Di lokasi yang sama, Hepi, penjual lalapan ayam hanya bisa menatap nanar jajaran kursi kosong di hadapannya. Padahal jam sudah menunjukkan pukul 12 siang.
Ia tersenyum ketika dihampiri Jubi. Hepi bergegas berdiri menyapa, kemudian menawarkan menu dagangan yang dijualnya sambil mempersilahkan duduk.
Hepi mengaku sangat ingin bekerja atau hanya berdiam di rumah. Bahkan hal itu sempat ia lakukan selama seminggu. Namun keuangannya mulai menipis sehingga memutuskan kembali berjualan.

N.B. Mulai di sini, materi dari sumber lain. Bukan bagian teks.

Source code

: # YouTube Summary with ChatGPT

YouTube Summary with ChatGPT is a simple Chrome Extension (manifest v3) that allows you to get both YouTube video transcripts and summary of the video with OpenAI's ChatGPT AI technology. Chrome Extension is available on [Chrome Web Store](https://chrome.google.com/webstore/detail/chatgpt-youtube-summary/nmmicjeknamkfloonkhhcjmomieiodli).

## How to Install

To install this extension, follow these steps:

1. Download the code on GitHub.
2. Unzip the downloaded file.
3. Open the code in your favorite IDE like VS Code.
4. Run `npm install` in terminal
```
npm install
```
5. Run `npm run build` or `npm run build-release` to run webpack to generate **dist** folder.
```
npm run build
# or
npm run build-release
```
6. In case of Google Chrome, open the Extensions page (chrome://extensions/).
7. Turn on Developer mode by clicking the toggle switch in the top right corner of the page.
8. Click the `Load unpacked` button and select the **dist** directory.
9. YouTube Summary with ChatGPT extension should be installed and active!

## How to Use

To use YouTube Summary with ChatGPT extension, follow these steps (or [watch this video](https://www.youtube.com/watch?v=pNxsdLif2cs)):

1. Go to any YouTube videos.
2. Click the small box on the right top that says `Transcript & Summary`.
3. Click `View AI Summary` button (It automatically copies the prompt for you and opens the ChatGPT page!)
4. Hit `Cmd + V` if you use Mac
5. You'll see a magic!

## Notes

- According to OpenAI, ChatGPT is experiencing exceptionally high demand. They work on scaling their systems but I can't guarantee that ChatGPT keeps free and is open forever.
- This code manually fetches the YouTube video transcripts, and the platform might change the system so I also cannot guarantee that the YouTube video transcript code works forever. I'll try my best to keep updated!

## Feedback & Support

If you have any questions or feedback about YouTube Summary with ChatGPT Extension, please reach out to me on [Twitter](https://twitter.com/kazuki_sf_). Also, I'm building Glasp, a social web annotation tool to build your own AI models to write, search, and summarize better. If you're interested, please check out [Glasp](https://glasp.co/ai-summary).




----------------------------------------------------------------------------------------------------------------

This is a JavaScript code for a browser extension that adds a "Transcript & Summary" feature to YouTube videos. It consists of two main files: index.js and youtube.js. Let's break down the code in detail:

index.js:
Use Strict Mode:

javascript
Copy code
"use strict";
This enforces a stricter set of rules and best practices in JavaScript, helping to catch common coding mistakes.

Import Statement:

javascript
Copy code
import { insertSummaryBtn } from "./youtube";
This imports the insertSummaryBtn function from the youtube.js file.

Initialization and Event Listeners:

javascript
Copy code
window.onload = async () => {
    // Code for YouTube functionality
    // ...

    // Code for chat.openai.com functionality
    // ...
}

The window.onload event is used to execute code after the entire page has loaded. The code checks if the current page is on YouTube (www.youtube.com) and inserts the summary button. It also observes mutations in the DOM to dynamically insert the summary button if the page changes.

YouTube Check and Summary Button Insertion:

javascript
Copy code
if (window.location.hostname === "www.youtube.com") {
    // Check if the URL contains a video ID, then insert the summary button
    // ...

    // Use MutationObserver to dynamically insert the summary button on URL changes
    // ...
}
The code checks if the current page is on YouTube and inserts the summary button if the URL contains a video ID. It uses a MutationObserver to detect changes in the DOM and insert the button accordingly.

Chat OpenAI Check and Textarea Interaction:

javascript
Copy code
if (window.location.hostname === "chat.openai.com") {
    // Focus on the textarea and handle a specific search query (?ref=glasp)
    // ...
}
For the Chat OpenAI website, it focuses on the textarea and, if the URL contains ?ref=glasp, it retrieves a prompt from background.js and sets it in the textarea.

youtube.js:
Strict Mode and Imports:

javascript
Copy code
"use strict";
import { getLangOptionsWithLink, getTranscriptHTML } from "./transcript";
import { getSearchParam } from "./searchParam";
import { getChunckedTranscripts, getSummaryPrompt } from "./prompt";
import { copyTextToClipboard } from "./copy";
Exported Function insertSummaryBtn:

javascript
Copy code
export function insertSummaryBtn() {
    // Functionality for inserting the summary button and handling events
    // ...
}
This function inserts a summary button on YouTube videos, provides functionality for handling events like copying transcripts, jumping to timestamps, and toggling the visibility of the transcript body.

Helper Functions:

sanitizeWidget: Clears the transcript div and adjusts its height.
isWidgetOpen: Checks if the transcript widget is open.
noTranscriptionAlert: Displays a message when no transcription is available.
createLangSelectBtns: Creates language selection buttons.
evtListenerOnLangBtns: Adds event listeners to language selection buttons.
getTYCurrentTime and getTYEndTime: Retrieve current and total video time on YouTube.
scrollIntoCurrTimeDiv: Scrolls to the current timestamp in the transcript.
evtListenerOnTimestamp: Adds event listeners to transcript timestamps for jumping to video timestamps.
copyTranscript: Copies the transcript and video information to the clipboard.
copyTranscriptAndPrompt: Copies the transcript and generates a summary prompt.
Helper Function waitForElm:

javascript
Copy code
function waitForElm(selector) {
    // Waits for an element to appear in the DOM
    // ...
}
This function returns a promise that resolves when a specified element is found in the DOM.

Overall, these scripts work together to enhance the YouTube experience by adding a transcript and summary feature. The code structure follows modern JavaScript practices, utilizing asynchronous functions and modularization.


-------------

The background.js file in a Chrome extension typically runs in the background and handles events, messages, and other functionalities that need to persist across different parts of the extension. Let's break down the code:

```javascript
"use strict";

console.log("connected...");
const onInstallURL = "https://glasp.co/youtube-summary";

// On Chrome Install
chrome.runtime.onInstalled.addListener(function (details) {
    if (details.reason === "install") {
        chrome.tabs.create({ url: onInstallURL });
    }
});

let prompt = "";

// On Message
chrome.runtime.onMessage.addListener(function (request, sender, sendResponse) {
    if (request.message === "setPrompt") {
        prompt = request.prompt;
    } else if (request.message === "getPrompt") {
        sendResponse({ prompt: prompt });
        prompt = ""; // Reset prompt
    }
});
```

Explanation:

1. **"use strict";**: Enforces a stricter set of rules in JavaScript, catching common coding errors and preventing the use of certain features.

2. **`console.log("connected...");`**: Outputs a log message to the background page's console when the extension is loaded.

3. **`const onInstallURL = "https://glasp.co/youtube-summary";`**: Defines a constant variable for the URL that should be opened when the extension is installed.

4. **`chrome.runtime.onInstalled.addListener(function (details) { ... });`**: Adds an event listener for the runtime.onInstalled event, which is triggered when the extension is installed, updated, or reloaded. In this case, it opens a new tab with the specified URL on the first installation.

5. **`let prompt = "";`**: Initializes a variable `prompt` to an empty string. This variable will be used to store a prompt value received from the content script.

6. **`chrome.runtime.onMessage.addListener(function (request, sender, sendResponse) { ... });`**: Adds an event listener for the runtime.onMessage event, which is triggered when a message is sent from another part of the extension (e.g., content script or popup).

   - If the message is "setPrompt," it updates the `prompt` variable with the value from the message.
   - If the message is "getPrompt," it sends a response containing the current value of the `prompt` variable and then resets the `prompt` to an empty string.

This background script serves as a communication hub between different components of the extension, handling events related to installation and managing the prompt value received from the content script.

“Saya sebenarnya jualan malam dari pukul 4 sore sampai 12 siang, satu hari bisa laku Rp2 juta, tapi sejak tiga hari ini paling banyak Rp200 ribu, hari ini sudah siang belum ada pembeli, sepi Mas,” ujar Hepi sampai menunjuk jejeran kursi kosong di depannya.
Penurunan drastis jumlah pembeli membuatnya frustrasi, sebab harus memberikan upah kepada dua karyawannya, sekaligus untuk kebutuhan sehari-hari.
“Ya, mau gimana lagi, mungkin ini sudah cobaan dari Tuhan, sabar saja, semoga ada hikmahnya,” ujarnya.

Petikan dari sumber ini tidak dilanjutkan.